The most common motor neuropathy is Guillain Barre syndrome.
Symptoms often begin 1 to 3 weeks after a viral upper respiratory or gastrointestinal infection, immunization, or surgery.
A typical patient with GBS reports a numb or tingling sensation in the arms and legs, followed by rapidly progressive ascending symmetric muscle weakness sometimes to the point of flaccid quadriplegia and inability to speak or swallow.
Up to 30% of patients require artificial respiration.
Paralysis is maximal by 2 weeks in more than 50% of patients and by 4 weeks in more than 90%.
The patient may have mild impairment of distal sensation, but significant sensory loss is not seen.
Hyporeflexia or areflexia is invariably present. Preservation of reflexes in a severely weakened patient should seriously challenge the diagnosis of GBS. Pain is present in 50% of patients.

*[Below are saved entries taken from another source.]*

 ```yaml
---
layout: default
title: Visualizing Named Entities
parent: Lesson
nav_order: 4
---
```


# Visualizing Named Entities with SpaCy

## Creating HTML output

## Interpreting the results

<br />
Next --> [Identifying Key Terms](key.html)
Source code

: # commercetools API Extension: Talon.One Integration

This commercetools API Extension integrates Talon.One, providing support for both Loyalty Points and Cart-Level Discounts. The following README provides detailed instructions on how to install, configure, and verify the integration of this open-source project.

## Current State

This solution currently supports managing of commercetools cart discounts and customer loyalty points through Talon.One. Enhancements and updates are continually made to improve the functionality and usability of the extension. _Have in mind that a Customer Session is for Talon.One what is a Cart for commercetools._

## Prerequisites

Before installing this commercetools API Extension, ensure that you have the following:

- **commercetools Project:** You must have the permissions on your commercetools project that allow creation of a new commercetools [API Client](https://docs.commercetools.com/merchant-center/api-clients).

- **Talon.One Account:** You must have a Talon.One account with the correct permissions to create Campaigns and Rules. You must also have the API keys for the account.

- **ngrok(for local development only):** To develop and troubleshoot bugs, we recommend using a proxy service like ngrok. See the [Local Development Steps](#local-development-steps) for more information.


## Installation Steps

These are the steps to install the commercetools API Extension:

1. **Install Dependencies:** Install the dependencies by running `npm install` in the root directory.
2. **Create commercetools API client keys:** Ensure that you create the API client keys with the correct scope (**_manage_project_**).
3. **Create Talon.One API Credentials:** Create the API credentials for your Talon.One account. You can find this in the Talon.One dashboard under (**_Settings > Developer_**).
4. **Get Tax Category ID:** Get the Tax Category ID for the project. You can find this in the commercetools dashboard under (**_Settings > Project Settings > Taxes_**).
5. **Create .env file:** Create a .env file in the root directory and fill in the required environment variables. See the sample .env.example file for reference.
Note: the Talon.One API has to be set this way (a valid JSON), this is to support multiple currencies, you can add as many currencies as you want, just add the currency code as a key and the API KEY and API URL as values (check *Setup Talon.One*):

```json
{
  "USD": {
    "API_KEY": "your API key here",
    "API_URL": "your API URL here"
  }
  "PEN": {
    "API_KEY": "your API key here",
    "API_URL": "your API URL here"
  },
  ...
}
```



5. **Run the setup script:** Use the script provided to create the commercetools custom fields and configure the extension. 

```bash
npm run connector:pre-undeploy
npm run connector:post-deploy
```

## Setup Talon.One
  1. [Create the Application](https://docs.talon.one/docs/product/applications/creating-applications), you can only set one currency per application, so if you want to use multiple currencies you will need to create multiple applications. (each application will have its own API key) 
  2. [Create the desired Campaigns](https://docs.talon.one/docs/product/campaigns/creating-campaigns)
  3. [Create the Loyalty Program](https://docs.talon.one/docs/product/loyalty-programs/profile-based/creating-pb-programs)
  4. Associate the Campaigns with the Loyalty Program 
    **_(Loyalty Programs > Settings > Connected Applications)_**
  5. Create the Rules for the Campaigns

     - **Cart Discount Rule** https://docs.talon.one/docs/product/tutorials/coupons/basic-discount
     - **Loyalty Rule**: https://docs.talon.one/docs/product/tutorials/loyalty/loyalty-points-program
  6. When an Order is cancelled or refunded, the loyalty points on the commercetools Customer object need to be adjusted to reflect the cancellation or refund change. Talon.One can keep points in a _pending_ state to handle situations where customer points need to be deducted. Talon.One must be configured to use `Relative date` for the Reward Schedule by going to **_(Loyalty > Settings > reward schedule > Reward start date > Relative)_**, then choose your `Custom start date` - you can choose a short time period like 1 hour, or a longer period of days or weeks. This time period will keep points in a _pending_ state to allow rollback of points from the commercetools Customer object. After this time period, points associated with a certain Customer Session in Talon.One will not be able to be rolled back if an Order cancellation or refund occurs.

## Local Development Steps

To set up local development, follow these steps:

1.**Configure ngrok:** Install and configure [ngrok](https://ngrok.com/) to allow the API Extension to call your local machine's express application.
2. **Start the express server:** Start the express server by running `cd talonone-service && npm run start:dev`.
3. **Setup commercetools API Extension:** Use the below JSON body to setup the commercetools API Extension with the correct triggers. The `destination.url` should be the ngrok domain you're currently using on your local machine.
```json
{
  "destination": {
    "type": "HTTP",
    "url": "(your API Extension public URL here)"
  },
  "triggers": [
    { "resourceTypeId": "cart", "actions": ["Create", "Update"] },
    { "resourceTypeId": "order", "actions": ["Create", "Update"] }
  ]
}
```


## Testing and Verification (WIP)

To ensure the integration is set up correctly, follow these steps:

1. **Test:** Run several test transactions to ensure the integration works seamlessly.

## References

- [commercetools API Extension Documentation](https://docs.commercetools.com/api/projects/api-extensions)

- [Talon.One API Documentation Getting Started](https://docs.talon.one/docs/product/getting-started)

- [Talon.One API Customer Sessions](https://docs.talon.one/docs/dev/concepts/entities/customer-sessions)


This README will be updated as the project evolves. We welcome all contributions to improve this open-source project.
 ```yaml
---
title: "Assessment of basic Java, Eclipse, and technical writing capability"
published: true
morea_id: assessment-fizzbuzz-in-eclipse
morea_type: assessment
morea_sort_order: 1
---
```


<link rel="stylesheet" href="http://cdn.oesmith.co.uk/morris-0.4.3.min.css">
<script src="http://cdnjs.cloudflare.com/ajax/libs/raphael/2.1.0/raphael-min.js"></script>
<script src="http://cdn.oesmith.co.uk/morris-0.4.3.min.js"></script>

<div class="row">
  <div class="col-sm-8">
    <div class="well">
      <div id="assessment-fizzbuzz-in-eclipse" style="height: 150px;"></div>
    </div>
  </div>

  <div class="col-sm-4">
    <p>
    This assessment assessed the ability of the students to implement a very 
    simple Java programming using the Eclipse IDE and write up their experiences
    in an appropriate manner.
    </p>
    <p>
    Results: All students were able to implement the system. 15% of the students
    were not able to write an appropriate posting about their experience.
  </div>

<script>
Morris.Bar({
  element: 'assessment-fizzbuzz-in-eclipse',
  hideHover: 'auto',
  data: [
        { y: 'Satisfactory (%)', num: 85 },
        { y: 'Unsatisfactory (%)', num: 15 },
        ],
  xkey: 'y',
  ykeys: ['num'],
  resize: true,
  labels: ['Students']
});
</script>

Over 50% of patients develop facial weakness, and 5% have extraocular muscular paralysis. Many patients also have autonomic dysfunction, including tachycardia, dysrhythmias, and very labile blood pressures.
There are several symptomatic variants of GBS that probably form a continuous spectrum of disease including
- Miller–Fisher syndrome (the triad of ataxia, areflexia, and ophthalmoplegia often associated with GQ1b antibodies),
- Bickerstaff brainstem encephalitis, and
- the pharyngeal–cervical–brachial variant of GBS.
- Arcila-Londono X, Lewis RA: Guillain-Barré syndrome. Semin Neurol 32(3):179-186. 2012.
- Dimachkie MM, Barohn RJ: Guillain-Barré syndrome and variants. Neurol Clin 31(2):491–510, 2013.